Content remains king, especially as consumers are making choices on which OTT platforms to retain. Consumers want both quality content and they want it in a quantity that has, to date, been unprecedented. More people are watching more content on more devices than ever before, and the challenge has been to serve them not only with sheer volume but with relevant volume.
One of the key issues facing media organizations is a potential lack of understanding for which titles are in their own libraries; effective Title Management is only as good as the quality of the information in the catalog. Additionally, there can be a lot of duplication. Most titles will have a cinema or broadcast master, and many operators and streaming services have added their own audio requirements to that, their own subtitling requirements, different watershed and censoring edits, their own graphics requirements, and more, with the result that it is easy for a video library to have a significant number of copies of what is essentially the same program.
Cloud-based storage has helped solve most of the pain points involved in running a large media library. Cloud-based content storage platforms provide rapid access, OpEx payments, and enable media organizations to store their content more cheaply and access it more speedily than ever before. Storage costs and duplicates are a significant cost in themselves when you consider that a large media library can easily run to thousands of titles.
This is where IMF comes in. The Interoperable Mastering Format (IMF), is a SMPTE standard that has been designed to store content in multiple formats with maximum efficiency. It works by creating a single master version of a piece of video content, whether it be a movie, a TV episode, or a commercial. Once that master has been made multiple deliverables can be derived from it by simply creating files that log the differences. These are stored as Composition Play Lists (CPLs) referencing the available essence components as required and only take up a handful of bytes, meaning that it is a quick and simple task to distribute differing copies of a title to, for example, a broadcaster, an online streaming platform with subtitles, and an airline that requires content edits.
Indeed, we’ve found that just by implementing IMF in our Ateliere Connect platform when working with a customer’s content library we can save companies over 70% on their ongoing storage costs as it removes the need for keeping entire duplicates of files.
As well as this tremendous increase in efficiency it also brings a degree of standardization to the way that metadata is described. Over the years this has been an ad hoc process, to say the least. We know of major companies where the file naming protocols have changed five times in as many years, others where a single operator named files according to their own idiosyncratic abbreviations, and the operator is now gone leaving behind 256 characters filenames that defy any easy parsing. With IMF you always know what you have and, crucially, so does everyone else that you deal with in the increasingly lengthy and distributed production chains that make up the modern media landscape.

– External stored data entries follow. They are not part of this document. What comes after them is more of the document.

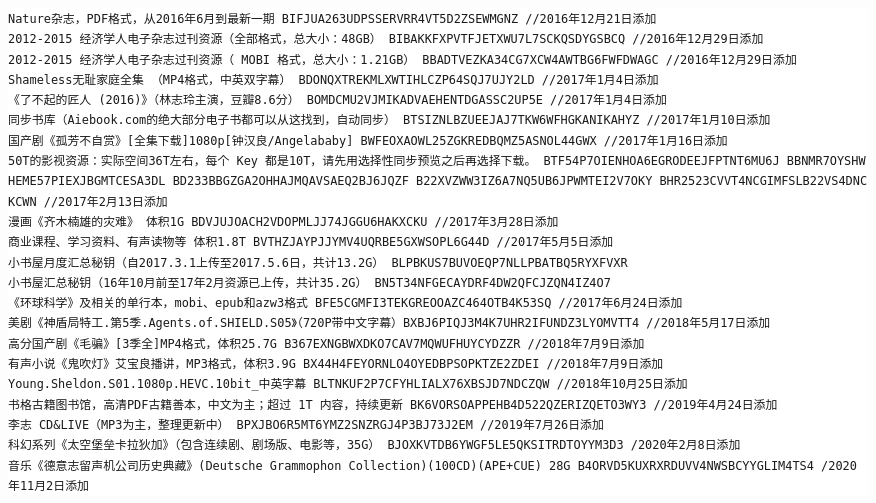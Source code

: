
 ```
Nature杂志，PDF格式，从2016年6月到最新一期 BIFJUA263UDPSSERVRR4VT5D2ZSEWMGNZ //2016年12月21日添加
2012-2015 经济学人电子杂志过刊资源（全部格式，总大小：48GB） BIBAKKFXPVTFJETXWU7L7SCKQSDYGSBCQ //2016年12月29日添加
2012-2015 经济学人电子杂志过刊资源（ MOBI 格式，总大小：1.21GB） BBADTVEZKA34CG7XCW4AWTBG6FWFDWAGC //2016年12月29日添加
Shameless无耻家庭全集 （MP4格式，中英双字幕） BDONQXTREKMLXWTIHLCZP64SQJ7UJY2LD //2017年1月4日添加
《了不起的匠人 (2016)》（林志玲主演，豆瓣8.6分） BOMDCMU2VJMIKADVAEHENTDGASSC2UP5E //2017年1月4日添加
同步书库（Aiebook.com的绝大部分电子书都可以从这找到，自动同步） BTSIZNLBZUEEJAJ7TKW6WFHGKANIKAHYZ //2017年1月10日添加
国产剧《孤芳不自赏》[全集下载]1080p[钟汉良/Angelababy] BWFEOXAOWL25ZGKREDBQMZ5ASNOL44GWX //2017年1月16日添加
50T的影视资源：实际空间36T左右，每个 Key 都是10T，请先用选择性同步预览之后再选择下载。 BTF54P7OIENHOA6EGRODEEJFPTNT6MU6J BBNMR7OYSHWHEME57PIEXJBGMTCESA3DL BD233BBGZGA2OHHAJMQAVSAEQ2BJ6JQZF B22XVZWW3IZ6A7NQ5UB6JPWMTEI2V7OKY BHR2523CVVT4NCGIMFSLB22VS4DNCKCWN //2017年2月13日添加
漫画《齐木楠雄的灾难》 体积1G BDVJUJOACH2VDOPMLJJ74JGGU6HAKXCKU //2017年3月28日添加
商业课程、学习资料、有声读物等 体积1.8T BVTHZJAYPJJYMV4UQRBE5GXWSOPL6G44D //2017年5月5日添加
小书屋月度汇总秘钥（自2017.3.1上传至2017.5.6日，共计13.2G） BLPBKUS7BUVOEQP7NLLPBATBQ5RYXFVXR
小书屋汇总秘钥（16年10月前至17年2月资源已上传，共计35.2G） BN5T34NFGECAYDRF4DW2QFCJZQN4IZ4O7
《环球科学》及相关的单行本，mobi、epub和azw3格式 BFE5CGMFI3TEKGREOOAZC464OTB4K53SQ //2017年6月24日添加
美剧《神盾局特工.第5季.Agents.of.SHIELD.S05》（720P带中文字幕）BXBJ6PIQJ3M4K7UHR2IFUNDZ3LYOMVTT4 //2018年5月17日添加
高分国产剧《毛骗》[3季全]MP4格式，体积25.7G B367EXNGBWXDKO7CAV7MQWUFHUYCYDZZR //2018年7月9日添加
有声小说《鬼吹灯》艾宝良播讲，MP3格式，体积3.9G BX44H4FEYORNLO4OYEDBPSOPKTZE2ZDEI //2018年7月9日添加
Young.Sheldon.S01.1080p.HEVC.10bit_中英字幕 BLTNKUF2P7CFYHLIALX76XBSJD7NDCZQW //2018年10月25日添加
书格古籍图书馆，高清PDF古籍善本，中文为主；超过 1T 内容，持续更新 BK6VORSOAPPEHB4D522QZERIZQETO3WY3 //2019年4月24日添加
李志 CD&LIVE（MP3为主，整理更新中） BPXJBO6R5MT6YMZ2SNZRGJ4P3BJ73J2EM //2019年7月26日添加
科幻系列《太空堡垒卡拉狄加》（包含连续剧、剧场版、电影等，35G） BJOXKVTDB6YWGF5LE5QKSITRDTOYYM3D3 /2020年2月8日添加
音乐《德意志留声机公司历史典藏》(Deutsche Grammophon Collection)(100CD)(APE+CUE) 28G B4ORVD5KUXRXRDUVV4NWSBCYYGLIM4TS4 /2020年11月2日添加
```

In many ways, its use echoes the way that other industries have developed, and Just-in-Time manufacturing in particular. In the same way that a car is no longer manufactured until the order is in and all the variables in the specification are decided, so a TV program or movie is no longer converted to a certain deliverable specification until it is ordered. With all the common elements already in place it is then a process of assembly, sometimes transcoding — using cloud processing we can transcode at 35x real-time — and delivery.
When using IMF in your Title Management or Content Hub system, a good metaphor here is an Amazon warehouse. These giant buildings contain literally millions of pieces of inventory, but they know where every item is and how many of those items there are. Because of that it can pick, pack, and post inexpensive items to the consumer in an incredibly quick time and still make a profit. And this is precisely what the use of the cloud and IMF allows broadcasters and other media companies to do; leverage their deep archive and provide consumers with what they want when they want it at a point where profit is still possible.